## DATA SUPPLIED

——————

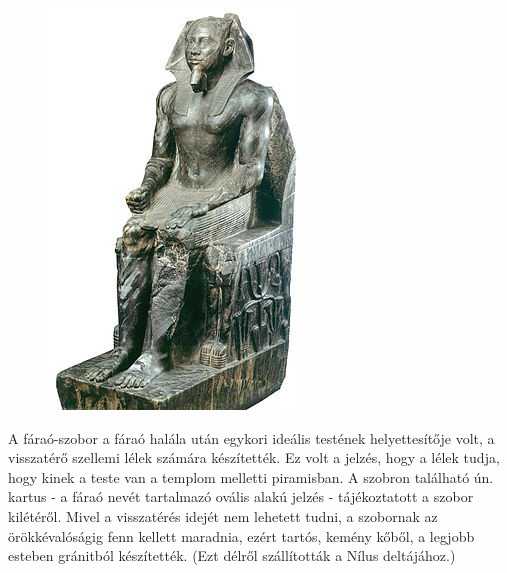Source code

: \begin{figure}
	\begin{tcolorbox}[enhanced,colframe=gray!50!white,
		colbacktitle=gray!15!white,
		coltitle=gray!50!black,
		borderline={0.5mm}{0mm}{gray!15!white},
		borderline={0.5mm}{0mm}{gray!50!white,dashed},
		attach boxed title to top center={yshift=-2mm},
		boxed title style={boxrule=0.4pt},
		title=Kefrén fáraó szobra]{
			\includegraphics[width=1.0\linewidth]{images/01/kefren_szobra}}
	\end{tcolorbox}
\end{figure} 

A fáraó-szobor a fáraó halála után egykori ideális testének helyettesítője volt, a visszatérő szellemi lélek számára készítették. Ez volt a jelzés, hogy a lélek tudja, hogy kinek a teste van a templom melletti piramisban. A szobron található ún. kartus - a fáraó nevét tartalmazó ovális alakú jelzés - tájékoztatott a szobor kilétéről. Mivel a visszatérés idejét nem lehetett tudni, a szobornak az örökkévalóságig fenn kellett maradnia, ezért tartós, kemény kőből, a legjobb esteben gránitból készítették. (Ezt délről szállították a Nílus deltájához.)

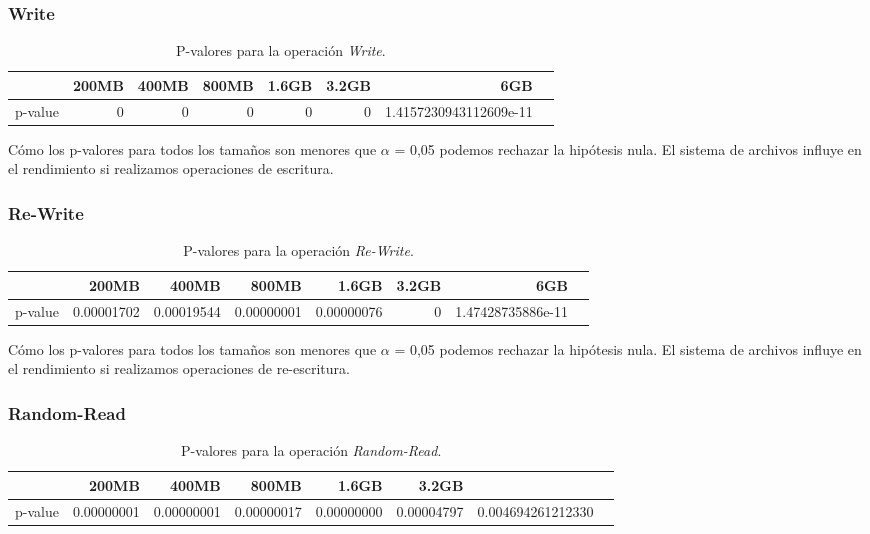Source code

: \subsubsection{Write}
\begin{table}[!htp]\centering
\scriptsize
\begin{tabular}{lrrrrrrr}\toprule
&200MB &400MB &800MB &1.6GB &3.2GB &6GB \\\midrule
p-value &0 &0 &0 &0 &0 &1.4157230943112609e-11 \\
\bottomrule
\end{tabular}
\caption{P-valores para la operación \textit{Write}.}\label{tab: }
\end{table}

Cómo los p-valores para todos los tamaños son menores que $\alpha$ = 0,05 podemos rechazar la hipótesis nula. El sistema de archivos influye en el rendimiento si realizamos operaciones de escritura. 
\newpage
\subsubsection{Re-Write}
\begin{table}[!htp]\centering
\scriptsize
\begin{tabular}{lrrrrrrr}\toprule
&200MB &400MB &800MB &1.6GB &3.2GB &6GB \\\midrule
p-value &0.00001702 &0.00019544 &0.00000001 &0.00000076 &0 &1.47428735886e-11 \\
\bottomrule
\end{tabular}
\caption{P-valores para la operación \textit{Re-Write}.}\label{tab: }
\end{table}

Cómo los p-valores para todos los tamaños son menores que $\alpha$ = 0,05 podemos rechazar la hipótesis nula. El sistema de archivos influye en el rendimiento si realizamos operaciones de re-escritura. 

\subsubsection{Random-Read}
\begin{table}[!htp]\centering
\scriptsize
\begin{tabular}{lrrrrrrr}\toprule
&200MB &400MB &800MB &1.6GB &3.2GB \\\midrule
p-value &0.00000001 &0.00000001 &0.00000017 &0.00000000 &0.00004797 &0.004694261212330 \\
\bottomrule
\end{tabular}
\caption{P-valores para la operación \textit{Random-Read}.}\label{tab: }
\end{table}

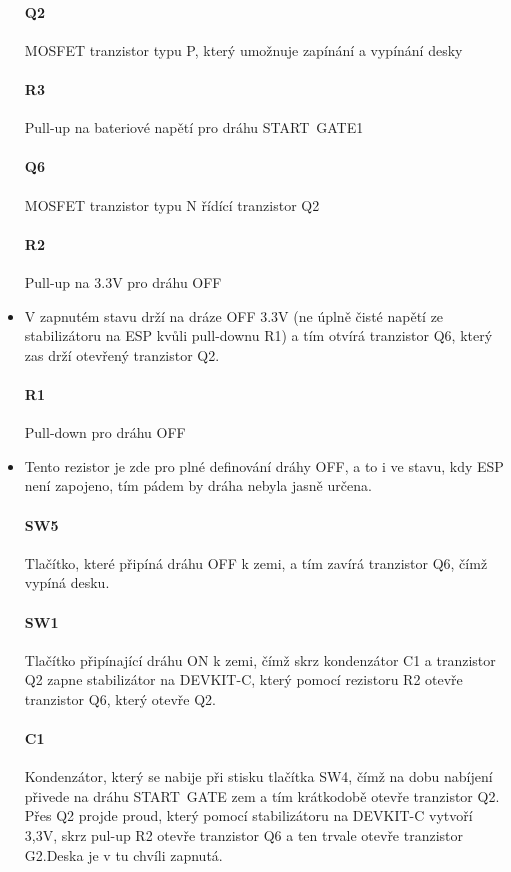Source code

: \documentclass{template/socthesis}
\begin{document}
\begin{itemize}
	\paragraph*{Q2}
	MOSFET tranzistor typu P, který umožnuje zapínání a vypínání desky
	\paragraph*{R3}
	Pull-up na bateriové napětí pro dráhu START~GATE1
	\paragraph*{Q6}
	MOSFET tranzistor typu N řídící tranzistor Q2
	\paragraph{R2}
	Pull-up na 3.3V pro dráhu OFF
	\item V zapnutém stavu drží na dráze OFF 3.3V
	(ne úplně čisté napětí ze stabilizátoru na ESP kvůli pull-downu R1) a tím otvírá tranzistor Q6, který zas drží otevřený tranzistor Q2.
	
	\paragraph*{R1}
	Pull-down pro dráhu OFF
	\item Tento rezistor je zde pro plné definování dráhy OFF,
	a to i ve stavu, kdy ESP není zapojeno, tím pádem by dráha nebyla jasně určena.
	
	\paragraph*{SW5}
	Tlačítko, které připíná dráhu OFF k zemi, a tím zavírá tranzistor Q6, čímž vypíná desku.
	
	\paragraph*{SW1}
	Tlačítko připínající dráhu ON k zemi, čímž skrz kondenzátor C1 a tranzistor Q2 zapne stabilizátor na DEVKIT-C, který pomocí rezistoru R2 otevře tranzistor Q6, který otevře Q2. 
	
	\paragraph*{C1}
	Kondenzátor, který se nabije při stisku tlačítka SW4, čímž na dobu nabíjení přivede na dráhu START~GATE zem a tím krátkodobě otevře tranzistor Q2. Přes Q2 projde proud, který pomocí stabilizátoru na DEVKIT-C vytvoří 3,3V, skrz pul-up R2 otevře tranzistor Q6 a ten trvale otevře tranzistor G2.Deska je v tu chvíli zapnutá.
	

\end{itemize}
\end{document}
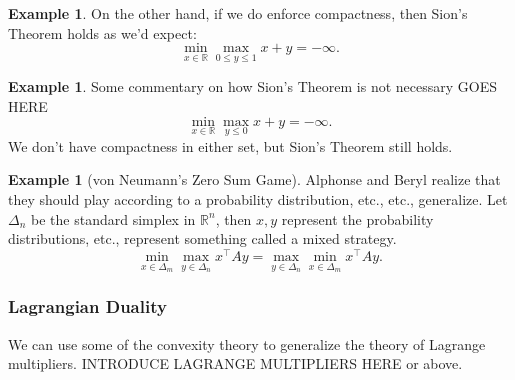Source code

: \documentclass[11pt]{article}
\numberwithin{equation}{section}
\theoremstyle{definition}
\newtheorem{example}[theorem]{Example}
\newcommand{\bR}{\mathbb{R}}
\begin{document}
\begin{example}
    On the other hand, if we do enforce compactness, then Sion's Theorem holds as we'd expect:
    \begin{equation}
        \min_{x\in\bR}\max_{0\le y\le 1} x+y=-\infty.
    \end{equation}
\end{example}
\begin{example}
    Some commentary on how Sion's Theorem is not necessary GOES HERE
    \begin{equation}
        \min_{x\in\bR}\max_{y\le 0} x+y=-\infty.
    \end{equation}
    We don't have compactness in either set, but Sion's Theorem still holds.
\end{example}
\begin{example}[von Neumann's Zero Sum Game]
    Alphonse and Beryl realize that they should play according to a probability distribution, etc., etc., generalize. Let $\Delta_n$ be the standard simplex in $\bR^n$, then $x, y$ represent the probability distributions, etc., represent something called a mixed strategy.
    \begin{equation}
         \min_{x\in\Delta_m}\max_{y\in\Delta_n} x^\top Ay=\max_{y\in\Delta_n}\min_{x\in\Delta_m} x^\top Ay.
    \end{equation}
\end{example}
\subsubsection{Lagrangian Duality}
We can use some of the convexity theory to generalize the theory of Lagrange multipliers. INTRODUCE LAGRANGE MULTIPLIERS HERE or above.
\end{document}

——————

## REQUIRED WORK
Copy the data word for word and omit every picture.

## WORKED SOLUTION
Source code

: \begin{figure}
	\begin{tcolorbox}[enhanced,colframe=gray!50!white,
		colbacktitle=gray!15!white,
		coltitle=gray!50!black,
		borderline={0.5mm}{0mm}{gray!15!white},
		borderline={0.5mm}{0mm}{gray!50!white,dashed},
		attach boxed title to top center={yshift=-2mm},
		boxed title style={boxrule=0.4pt},
		title=Kefrén fáraó szobra]{
			\includegraphics[width=1.0\linewidth]{images/01/kefren_szobra}}
	\end{tcolorbox}
\end{figure} 

A fáraó-szobor a fáraó halála után egykori ideális testének helyettesítője volt, a visszatérő szellemi lélek számára készítették. Ez volt a jelzés, hogy a lélek tudja, hogy kinek a teste van a templom melletti piramisban. A szobron található ún. kartus - a fáraó nevét tartalmazó ovális alakú jelzés - tájékoztatott a szobor kilétéről. Mivel a visszatérés idejét nem lehetett tudni, a szobornak az örökkévalóságig fenn kellett maradnia, ezért tartós, kemény kőből, a legjobb esteben gránitból készítették. (Ezt délről szállították a Nílus deltájához.)

Source code

: \subsubsection{Write}
\begin{table}[!htp]\centering
\scriptsize
\begin{tabular}{lrrrrrrr}\toprule
&200MB &400MB &800MB &1.6GB &3.2GB &6GB \\\midrule
p-value &0 &0 &0 &0 &0 &1.4157230943112609e-11 \\
\bottomrule
\end{tabular}
\caption{P-valores para la operación \textit{Write}.}\label{tab: }
\end{table}

Cómo los p-valores para todos los tamaños son menores que $\alpha$ = 0,05 podemos rechazar la hipótesis nula. El sistema de archivos influye en el rendimiento si realizamos operaciones de escritura. 
\newpage
\subsubsection{Re-Write}
\begin{table}[!htp]\centering
\scriptsize
\begin{tabular}{lrrrrrrr}\toprule
&200MB &400MB &800MB &1.6GB &3.2GB &6GB \\\midrule
p-value &0.00001702 &0.00019544 &0.00000001 &0.00000076 &0 &1.47428735886e-11 \\
\bottomrule
\end{tabular}
\caption{P-valores para la operación \textit{Re-Write}.}\label{tab: }
\end{table}

Cómo los p-valores para todos los tamaños son menores que $\alpha$ = 0,05 podemos rechazar la hipótesis nula. El sistema de archivos influye en el rendimiento si realizamos operaciones de re-escritura. 

\subsubsection{Random-Read}
\begin{table}[!htp]\centering
\scriptsize
\begin{tabular}{lrrrrrrr}\toprule
&200MB &400MB &800MB &1.6GB &3.2GB \\\midrule
p-value &0.00000001 &0.00000001 &0.00000017 &0.00000000 &0.00004797 &0.004694261212330 \\
\bottomrule
\end{tabular}
\caption{P-valores para la operación \textit{Random-Read}.}\label{tab: }
\end{table}

Source code

: \documentclass{template/socthesis}
\begin{document}
\begin{itemize}
	\paragraph*{Q2}
	MOSFET tranzistor typu P, který umožnuje zapínání a vypínání desky
	\paragraph*{R3}
	Pull-up na bateriové napětí pro dráhu START~GATE1
	\paragraph*{Q6}
	MOSFET tranzistor typu N řídící tranzistor Q2
	\paragraph{R2}
	Pull-up na 3.3V pro dráhu OFF
	\item V zapnutém stavu drží na dráze OFF 3.3V
	(ne úplně čisté napětí ze stabilizátoru na ESP kvůli pull-downu R1) a tím otvírá tranzistor Q6, který zas drží otevřený tranzistor Q2.
	
	\paragraph*{R1}
	Pull-down pro dráhu OFF
	\item Tento rezistor je zde pro plné definování dráhy OFF,
	a to i ve stavu, kdy ESP není zapojeno, tím pádem by dráha nebyla jasně určena.
	
	\paragraph*{SW5}
	Tlačítko, které připíná dráhu OFF k zemi, a tím zavírá tranzistor Q6, čímž vypíná desku.
	
	\paragraph*{SW1}
	Tlačítko připínající dráhu ON k zemi, čímž skrz kondenzátor C1 a tranzistor Q2 zapne stabilizátor na DEVKIT-C, který pomocí rezistoru R2 otevře tranzistor Q6, který otevře Q2. 
	
	\paragraph*{C1}
	Kondenzátor, který se nabije při stisku tlačítka SW4, čímž na dobu nabíjení přivede na dráhu START~GATE zem a tím krátkodobě otevře tranzistor Q2. Přes Q2 projde proud, který pomocí stabilizátoru na DEVKIT-C vytvoří 3,3V, skrz pul-up R2 otevře tranzistor Q6 a ten trvale otevře tranzistor G2.Deska je v tu chvíli zapnutá.
	

\end{itemize}
\end{document}
Source code

: \documentclass[11pt]{article}
\numberwithin{equation}{section}
\theoremstyle{definition}
\newtheorem{example}[theorem]{Example}
\newcommand{\bR}{\mathbb{R}}
\begin{document}
\begin{example}
    On the other hand, if we do enforce compactness, then Sion's Theorem holds as we'd expect:
    \begin{equation}
        \min_{x\in\bR}\max_{0\le y\le 1} x+y=-\infty.
    \end{equation}
\end{example}
\begin{example}
    Some commentary on how Sion's Theorem is not necessary GOES HERE
    \begin{equation}
        \min_{x\in\bR}\max_{y\le 0} x+y=-\infty.
    \end{equation}
    We don't have compactness in either set, but Sion's Theorem still holds.
\end{example}
\begin{example}[von Neumann's Zero Sum Game]
    Alphonse and Beryl realize that they should play according to a probability distribution, etc., etc., generalize. Let $\Delta_n$ be the standard simplex in $\bR^n$, then $x, y$ represent the probability distributions, etc., represent something called a mixed strategy.
    \begin{equation}
         \min_{x\in\Delta_m}\max_{y\in\Delta_n} x^\top Ay=\max_{y\in\Delta_n}\min_{x\in\Delta_m} x^\top Ay.
    \end{equation}
\end{example}
\subsubsection{Lagrangian Duality}
We can use some of the convexity theory to generalize the theory of Lagrange multipliers. INTRODUCE LAGRANGE MULTIPLIERS HERE or above.
\end{document}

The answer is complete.